Abstract

To the authors' knowledge, the benefit of primary tumor resection among patients with metastatic inflammatory breast cancer (IBC) is unknown. The authors reviewed 172 cases of metastatic IBC. All patients received chemotherapy with or without radiotherapy and/or surgery. Patients were classified as responders or nonresponders to chemotherapy. The 5-year overall survival (OS) and distant progression-free survival (DPFS) and local control at the time of last follow-up were evaluated. A total of 79 patients (46%) underwent surgery. OS and DPFS were better among patients treated with surgery versus no surgery (47% vs 10%, respectively [P<.0001] and 30% vs 3%, respectively [P<.0001]).
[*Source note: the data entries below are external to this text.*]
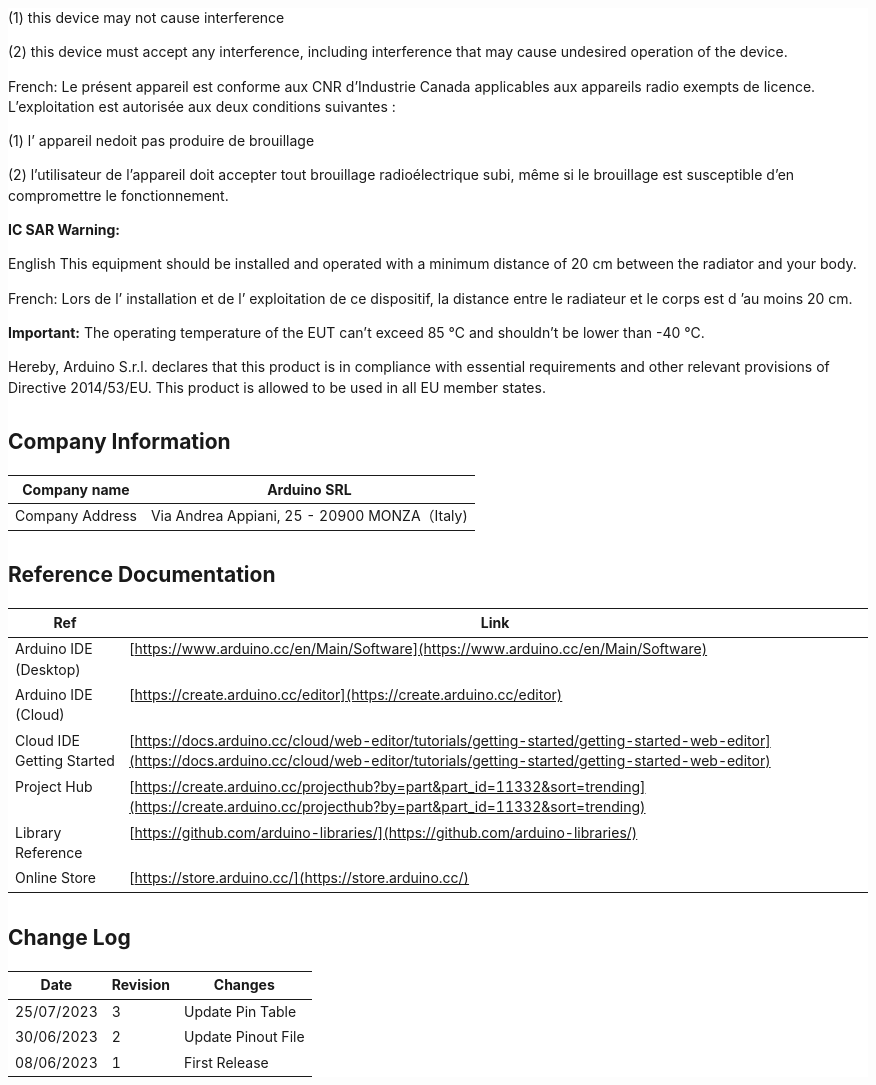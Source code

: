 (1) this device may not cause interference

(2) this device must accept any interference, including interference that may cause undesired operation of the device.

French:
Le présent appareil est conforme aux CNR d’Industrie Canada applicables aux appareils radio exempts de licence. L’exploitation est autorisée aux deux conditions suivantes :

(1) l’ appareil nedoit pas produire de brouillage

(2) l’utilisateur de l’appareil doit accepter tout brouillage radioélectrique subi, même si le brouillage est susceptible d’en compromettre le fonctionnement.

**IC SAR Warning:**

English
This equipment should be installed and operated with a minimum distance of 20 cm between the radiator and your body.

French:
Lors de l’ installation et de l’ exploitation de ce dispositif, la distance entre le radiateur et le corps est d ’au moins 20 cm.

**Important:** The operating temperature of the EUT can’t exceed 85 ℃ and shouldn’t be lower than -40 ℃.

Hereby, Arduino S.r.l. declares that this product is in compliance with essential requirements and other relevant provisions of Directive 2014/53/EU. This product is allowed to be used in all EU member states.

## Company Information

| Company name    | Arduino SRL                                  |
| --------------- | -------------------------------------------- |
| Company Address | Via Andrea Appiani, 25 - 20900 MONZA（Italy) |


## Reference Documentation

| Ref                       | Link                                                                                            |
| ------------------------- | ----------------------------------------------------------------------------------------------- |
| Arduino IDE (Desktop)     | [https://www.arduino.cc/en/Main/Software](https://www.arduino.cc/en/Main/Software)                                                       |
| Arduino IDE (Cloud)       | [https://create.arduino.cc/editor](https://create.arduino.cc/editor)                                                             |
| Cloud IDE Getting Started | [https://docs.arduino.cc/cloud/web-editor/tutorials/getting-started/getting-started-web-editor](https://docs.arduino.cc/cloud/web-editor/tutorials/getting-started/getting-started-web-editor) |
| Project Hub               | [https://create.arduino.cc/projecthub?by=part&part_id=11332&sort=trending](https://create.arduino.cc/projecthub?by=part&part_id=11332&sort=trending)                     |
| Library Reference         | [https://github.com/arduino-libraries/](https://github.com/arduino-libraries/)                                                        |
| Online Store              | [https://store.arduino.cc/](https://store.arduino.cc/)                                                                    |

## Change Log

| Date       | **Revision** | **Changes**        |
| ---------- | ------------ | ------------------ |
| 25/07/2023 | 3            | Update Pin Table   |
| 30/06/2023 | 2            | Update Pinout File |
| 08/06/2023 | 1            | First Release      |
Surgery plus radiotherapy was associated with better survival compared with treatment with surgery or radiotherapy alone (OS rate: 50% vs 25% vs 14%, respectively; DPFS rate: 32% vs 18% vs 15%, respectively [P<.0001 for both]). Surgery was associated with better survival for both responders (OS rate for surgery vs no surgery: 49% vs 23% [P<.0001] and DPFS rate for surgery vs no surgery: 31% vs 8% [P<.0001]) and nonresponders (OS rate for surgery vs no surgery: 40% vs 6% [P<.0001] and DPFS rate for surgery vs no surgery: 30% vs 0% [P<.0001]). On multivariate analysis, treatment with surgery plus radiotherapy and response to chemotherapy were found to be significant predictors of better OS and DPFS. Local control at the time of last follow-up was 4-fold more likely in patients who underwent surgery with or without radiotherapy compared with patients who received chemotherapy alone (81% vs 18%; P<.0001). Surgery and response to chemotherapy independently predicted local control on multivariate analysis. The results of the current study demonstrate that for select patients with metastatic IBC, multimodality treatment including primary tumor resection may result in better local control and survival. However, a randomized trial is needed to validate these findings.